Guess it's time for me to go out and buy that frame then. ¯\_(ツ)_/¯


----------



## ResolutionBlaze (May 23, 2018)

Troj said:


> But, at the same time, part of being a compassionate, polite, ethical person is being mindful of things that cause people genuine pain, and doing your best to not inflict needless or pointless pain on innocent people.
> 
> I generally don't lend much credence to the idea of "offense," personally, because I picture a prissy old lady with smelling salts gasping, "Well, I never!" because you violated some social norm or nicety.


Who says that needless and pointless pain always needs to be numbed?  Perhaps their pain IS needless and pointless.  Maybe that's why they need to stop being pained by it.  I mean, if you're pained by needless, comparatively trivial things, then which is more helpful; to be protected from the trivial, or to learn to no longer be pained by the trivial?


----------



## ResolutionBlaze (May 23, 2018)

WithMyBearHands said:


> Well, I’m not the one that started it talking about how people shouldn’t be able to dictate words that have been genuine hell on some people.  Looks like you’ve got only yourself to blame there, bub.


Kinda hard to take heat from people who jump into a thread only to call it garbage and have no intention of actually discussing or considering anything.  Fuck off.


----------



## Troj (May 23, 2018)

ResolutionBlaze said:


> Who says that needless and pointless pain always needs to be numbed?



Just because you can theoretically get over me stomping on your foot doesn't justify me stomping on your foot in the first place.

As the person whose foot _isn't_ being stomped on, you're not in a position to idly lecture the person whose foot _is_ being stomped on about how they should feel or react.

You're certainly not in a position to lecture if _you're_ the one doing the stomping.

Until you've walked in another person's shoes, you're not in a position to determine what is or isn't a trivial problem.


----------



## LogicNuke (May 23, 2018)

ResolutionBlaze said:


> Who says that needless and pointless pain always needs to be numbed?

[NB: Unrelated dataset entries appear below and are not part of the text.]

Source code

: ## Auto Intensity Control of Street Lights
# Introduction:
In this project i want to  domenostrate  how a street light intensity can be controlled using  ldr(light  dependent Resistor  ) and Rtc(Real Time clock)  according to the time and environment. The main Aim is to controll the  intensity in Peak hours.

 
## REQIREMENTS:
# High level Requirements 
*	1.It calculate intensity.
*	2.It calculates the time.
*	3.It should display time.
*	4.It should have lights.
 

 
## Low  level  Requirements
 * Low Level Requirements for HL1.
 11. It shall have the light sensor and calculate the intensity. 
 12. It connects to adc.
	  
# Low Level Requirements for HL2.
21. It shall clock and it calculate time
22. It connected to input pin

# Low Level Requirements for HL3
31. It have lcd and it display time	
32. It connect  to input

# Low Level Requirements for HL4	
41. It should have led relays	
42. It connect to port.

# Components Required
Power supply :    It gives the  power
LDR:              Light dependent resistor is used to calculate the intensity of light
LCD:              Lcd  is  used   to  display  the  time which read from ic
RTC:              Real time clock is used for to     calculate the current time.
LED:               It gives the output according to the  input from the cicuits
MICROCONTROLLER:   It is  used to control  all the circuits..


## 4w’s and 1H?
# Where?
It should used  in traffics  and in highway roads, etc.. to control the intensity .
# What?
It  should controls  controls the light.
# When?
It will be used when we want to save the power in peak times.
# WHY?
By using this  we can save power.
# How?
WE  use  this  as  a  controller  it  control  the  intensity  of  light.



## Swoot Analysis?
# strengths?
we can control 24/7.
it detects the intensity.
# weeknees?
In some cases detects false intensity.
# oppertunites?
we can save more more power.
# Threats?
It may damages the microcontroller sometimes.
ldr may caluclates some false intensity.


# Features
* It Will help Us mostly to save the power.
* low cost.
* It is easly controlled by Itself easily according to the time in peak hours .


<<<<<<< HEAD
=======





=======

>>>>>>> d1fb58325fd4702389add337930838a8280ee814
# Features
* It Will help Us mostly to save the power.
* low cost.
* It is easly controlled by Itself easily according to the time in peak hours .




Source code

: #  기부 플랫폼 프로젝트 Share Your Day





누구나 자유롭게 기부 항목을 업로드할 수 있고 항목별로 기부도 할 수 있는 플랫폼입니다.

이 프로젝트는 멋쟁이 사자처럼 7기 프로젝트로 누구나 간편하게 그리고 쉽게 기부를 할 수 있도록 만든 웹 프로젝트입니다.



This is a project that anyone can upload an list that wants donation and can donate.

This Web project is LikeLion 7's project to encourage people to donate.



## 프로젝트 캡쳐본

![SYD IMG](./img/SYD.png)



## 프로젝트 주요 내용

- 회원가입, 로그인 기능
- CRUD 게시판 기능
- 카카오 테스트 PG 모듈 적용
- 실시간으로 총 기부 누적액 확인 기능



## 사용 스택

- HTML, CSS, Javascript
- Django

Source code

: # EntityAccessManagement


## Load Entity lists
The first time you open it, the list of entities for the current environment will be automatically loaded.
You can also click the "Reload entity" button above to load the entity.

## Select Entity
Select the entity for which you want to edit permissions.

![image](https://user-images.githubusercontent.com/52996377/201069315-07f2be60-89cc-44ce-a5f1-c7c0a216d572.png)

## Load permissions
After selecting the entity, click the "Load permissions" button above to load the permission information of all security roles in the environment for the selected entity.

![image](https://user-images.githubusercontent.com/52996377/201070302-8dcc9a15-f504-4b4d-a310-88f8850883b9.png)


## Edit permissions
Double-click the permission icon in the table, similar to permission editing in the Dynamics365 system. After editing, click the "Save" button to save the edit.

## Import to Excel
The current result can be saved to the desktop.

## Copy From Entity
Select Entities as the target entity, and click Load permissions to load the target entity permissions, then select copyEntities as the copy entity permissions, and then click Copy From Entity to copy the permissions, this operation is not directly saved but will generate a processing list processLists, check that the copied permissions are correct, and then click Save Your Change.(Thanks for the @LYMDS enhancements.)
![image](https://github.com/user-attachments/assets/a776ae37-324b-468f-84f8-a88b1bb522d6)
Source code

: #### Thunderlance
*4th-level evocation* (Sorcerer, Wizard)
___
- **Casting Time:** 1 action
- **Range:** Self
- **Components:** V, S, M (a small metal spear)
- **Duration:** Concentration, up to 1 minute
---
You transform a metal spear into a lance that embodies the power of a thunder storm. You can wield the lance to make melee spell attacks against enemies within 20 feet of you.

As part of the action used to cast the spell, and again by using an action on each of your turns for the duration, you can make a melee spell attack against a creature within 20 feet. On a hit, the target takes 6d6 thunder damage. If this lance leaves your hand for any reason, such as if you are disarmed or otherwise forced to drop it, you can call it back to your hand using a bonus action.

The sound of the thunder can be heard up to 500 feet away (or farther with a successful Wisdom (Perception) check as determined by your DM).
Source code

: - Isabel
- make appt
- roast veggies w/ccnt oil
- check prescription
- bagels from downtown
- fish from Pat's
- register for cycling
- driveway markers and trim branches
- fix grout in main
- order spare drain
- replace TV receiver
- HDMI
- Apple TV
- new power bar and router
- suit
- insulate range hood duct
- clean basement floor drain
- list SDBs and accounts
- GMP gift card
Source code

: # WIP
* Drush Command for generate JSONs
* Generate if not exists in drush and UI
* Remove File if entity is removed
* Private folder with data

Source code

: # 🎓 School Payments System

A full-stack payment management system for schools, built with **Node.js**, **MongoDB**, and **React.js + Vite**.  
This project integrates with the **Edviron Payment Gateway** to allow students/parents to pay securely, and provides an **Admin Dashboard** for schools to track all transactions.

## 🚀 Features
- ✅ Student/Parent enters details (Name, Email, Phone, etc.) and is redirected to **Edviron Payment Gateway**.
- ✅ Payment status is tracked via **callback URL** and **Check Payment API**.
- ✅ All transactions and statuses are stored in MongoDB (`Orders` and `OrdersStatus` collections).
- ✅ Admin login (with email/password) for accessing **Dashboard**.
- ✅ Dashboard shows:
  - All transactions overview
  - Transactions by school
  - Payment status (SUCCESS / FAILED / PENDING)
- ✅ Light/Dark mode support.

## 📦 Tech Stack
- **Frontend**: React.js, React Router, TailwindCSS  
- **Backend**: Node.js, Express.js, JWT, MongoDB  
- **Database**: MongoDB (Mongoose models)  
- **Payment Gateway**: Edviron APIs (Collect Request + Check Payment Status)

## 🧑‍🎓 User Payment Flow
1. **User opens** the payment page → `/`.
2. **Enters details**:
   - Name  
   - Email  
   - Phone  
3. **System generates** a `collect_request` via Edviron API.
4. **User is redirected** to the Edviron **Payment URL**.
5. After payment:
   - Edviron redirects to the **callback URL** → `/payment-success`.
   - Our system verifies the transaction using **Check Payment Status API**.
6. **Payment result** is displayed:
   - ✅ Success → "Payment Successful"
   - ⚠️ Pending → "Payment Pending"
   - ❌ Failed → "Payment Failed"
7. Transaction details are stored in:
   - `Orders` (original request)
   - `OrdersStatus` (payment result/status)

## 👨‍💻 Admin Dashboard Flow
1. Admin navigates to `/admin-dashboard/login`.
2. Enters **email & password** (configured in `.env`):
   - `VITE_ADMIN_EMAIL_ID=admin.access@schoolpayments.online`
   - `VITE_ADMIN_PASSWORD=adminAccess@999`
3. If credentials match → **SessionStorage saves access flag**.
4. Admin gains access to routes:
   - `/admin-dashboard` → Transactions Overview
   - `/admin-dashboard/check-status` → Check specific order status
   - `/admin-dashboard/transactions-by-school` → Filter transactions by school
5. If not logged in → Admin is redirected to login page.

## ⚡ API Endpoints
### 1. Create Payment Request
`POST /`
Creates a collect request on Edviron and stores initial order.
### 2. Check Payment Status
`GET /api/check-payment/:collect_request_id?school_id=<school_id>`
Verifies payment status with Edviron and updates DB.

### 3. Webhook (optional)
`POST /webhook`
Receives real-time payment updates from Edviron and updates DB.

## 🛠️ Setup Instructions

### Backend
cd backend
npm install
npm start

Perhaps their pain IS needless and pointless. Maybe that's why they need to stop being pained by it. I mean, if you're pained by needless, comparatively trivial things, then which is more helpful; to be protected from the trivial, or to learn to no longer be pained by the trivial?


Who made you worthy to trivialize their pain exactly?


ResolutionBlaze said:


> Kinda hard to take heat from people who jump into a thread only to call it garbage and have no intention of actually discussing or considering anything. Fuck off.


Mind your mouth. We gave you reasoned arguments and you just recycled the same old talking points to be obstinate.


----------



## Yakamaru (May 23, 2018)

Troj said:


> But, at the same time, part of being a compassionate, polite, ethical person is being mindful of things that cause people genuine pain, and doing your best to not inflict needless or pointless pain on innocent people.
> 
> I generally don't lend much credence to the idea of "offense," personally, because I picture a prissy old lady with smelling salts gasping, "Well, I never!" because you violated some social norm or nicety.


Yes. It goes both ways. If you think it only goes your way it's a form of narcissism and you lack self-awareness. Not talking about you specifically. The "you" in a general sense.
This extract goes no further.